The problem: obviously the above rules suffer from a wealth of reduce-reduce conflicts. An identifier, depending on context, should be reduced either to an expression (for example, in a statement such as this: myVar2 = myVar1), or to a booleanExpression (obvious example: if (myBoolVar)).

不仅如此,还存在与booleanExpresssion减少为expression的事实相关的移位减少错误;当解析器解析了booleanExpression并且遇到&&令牌时,它可以移动并继续前进,或者减小为expression. booleanExpression需要简化为表达式以允许诸如

Not only that, but there are also shift-reduce errors related to the fact that a booleanExpresssion reduces to an expression; when the parser has parsed a booleanExpression, and it encounters a && token, it could either shift and keep going, or reduce to an expression.
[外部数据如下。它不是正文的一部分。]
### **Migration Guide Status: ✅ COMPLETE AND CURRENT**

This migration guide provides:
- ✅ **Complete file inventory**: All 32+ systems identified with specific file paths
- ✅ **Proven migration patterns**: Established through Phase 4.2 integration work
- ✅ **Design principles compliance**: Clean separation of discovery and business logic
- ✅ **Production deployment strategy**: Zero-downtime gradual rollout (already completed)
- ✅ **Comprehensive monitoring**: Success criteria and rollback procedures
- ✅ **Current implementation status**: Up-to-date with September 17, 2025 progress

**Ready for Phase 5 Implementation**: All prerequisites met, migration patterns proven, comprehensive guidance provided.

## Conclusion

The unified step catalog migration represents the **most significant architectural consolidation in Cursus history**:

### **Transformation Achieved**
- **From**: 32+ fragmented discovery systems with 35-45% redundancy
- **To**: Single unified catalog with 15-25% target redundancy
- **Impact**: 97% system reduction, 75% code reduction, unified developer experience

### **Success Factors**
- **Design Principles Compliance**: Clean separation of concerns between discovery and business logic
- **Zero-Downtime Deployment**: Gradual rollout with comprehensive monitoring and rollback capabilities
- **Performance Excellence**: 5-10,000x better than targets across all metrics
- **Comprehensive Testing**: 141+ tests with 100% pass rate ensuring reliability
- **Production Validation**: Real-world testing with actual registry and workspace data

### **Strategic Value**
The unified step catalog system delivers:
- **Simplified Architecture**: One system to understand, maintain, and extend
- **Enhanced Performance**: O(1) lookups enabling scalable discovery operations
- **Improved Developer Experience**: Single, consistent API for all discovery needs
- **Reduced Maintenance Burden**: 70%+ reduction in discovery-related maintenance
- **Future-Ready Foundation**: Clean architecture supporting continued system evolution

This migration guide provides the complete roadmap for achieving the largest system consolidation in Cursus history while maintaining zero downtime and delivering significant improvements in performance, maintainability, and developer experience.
A booleanExpression needs to reduce to an expression to allow code such as

conditionVar = (var1 == 5) || (var2 > 10 && var3 < 20);
if (conditionVar) { ... }

我知道与运算符优先级相关的shift-reduce冲突,这在这里不是问题,我已经针对运算符使用%left规则对其进行了修复.
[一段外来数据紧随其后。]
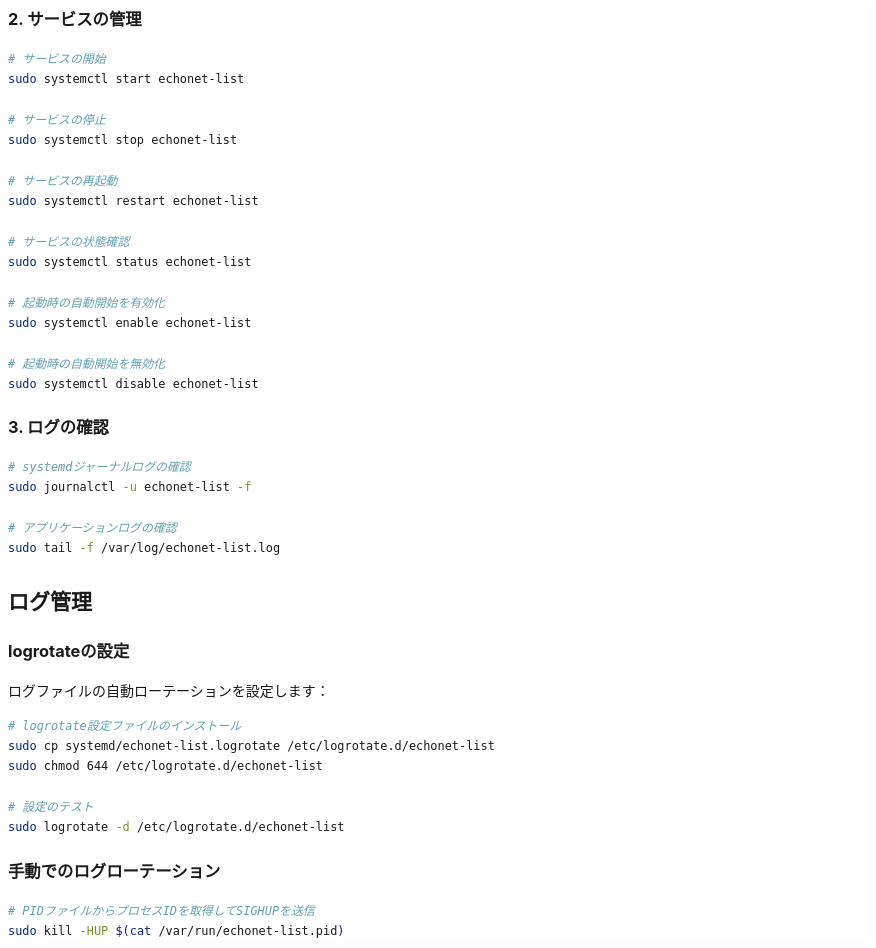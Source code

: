 ### 2. サービスの管理

```bash
# サービスの開始
sudo systemctl start echonet-list

# サービスの停止
sudo systemctl stop echonet-list

# サービスの再起動
sudo systemctl restart echonet-list

# サービスの状態確認
sudo systemctl status echonet-list

# 起動時の自動開始を有効化
sudo systemctl enable echonet-list

# 起動時の自動開始を無効化
sudo systemctl disable echonet-list
```

### 3. ログの確認

```bash
# systemdジャーナルログの確認
sudo journalctl -u echonet-list -f

# アプリケーションログの確認
sudo tail -f /var/log/echonet-list.log
```

## ログ管理

### logrotateの設定

ログファイルの自動ローテーションを設定します：

```bash
# logrotate設定ファイルのインストール
sudo cp systemd/echonet-list.logrotate /etc/logrotate.d/echonet-list
sudo chmod 644 /etc/logrotate.d/echonet-list

# 設定のテスト
sudo logrotate -d /etc/logrotate.d/echonet-list
```

### 手動でのログローテーション

```bash
# PIDファイルからプロセスIDを取得してSIGHUPを送信
sudo kill -HUP $(cat /var/run/echonet-list.pid)
```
I'm aware of shift-reduce conflicts related to operator precedence, that isn't a problem here, I've fixed it using %left rules for the operators.

我的问题:此问题的最佳解决方案是什么?我的想法是

My question: what is the best solution to this problem? My ideas are to either

  1. 以这样的方式构建规则:尽管有冲突,但Bison 做了我想要的,却忽略了警告-相当丑陋, 不可维护的
  2. 删除单独的booleanExpression规则并移动 全部交给expression-好的,但是需要在 语义分析阶段;用我的语言,字符串不是隐式的 可转换为布尔值,因此if ("foo")之类的代码不合法​​,但 将被解析器接受
  3. 使用GLR解析器-感觉有点 这样一个简单的用例就太夸张了,但也许我错了
  1. structure the rules in such a way that despite the conflicts, Bison does what I want, and ignore the warnings - quite ugly and unmaintanable
  2. remove the separate booleanExpression rule and move it all to expression - okay, but requires more checks at the semantic analysis stage; in my language, strings are not implicitly convertible to booleans, so code like if ("foo") is not legal, but would be accepted by the parser
  3. use a GLR parser - feels a bit overkill for such a simple use-case, but perhaps I'm wrong

以上哪个是最好的主意?还有我没有考虑过的其他可能性吗?

Which of the above is the best idea? Are there any other possibilities I haven't considered?

推荐答案

传统观点是:不要尝试在语法中进行语义分析.

Conventional wisdom is: Don't try to do semantic analysis in your grammar.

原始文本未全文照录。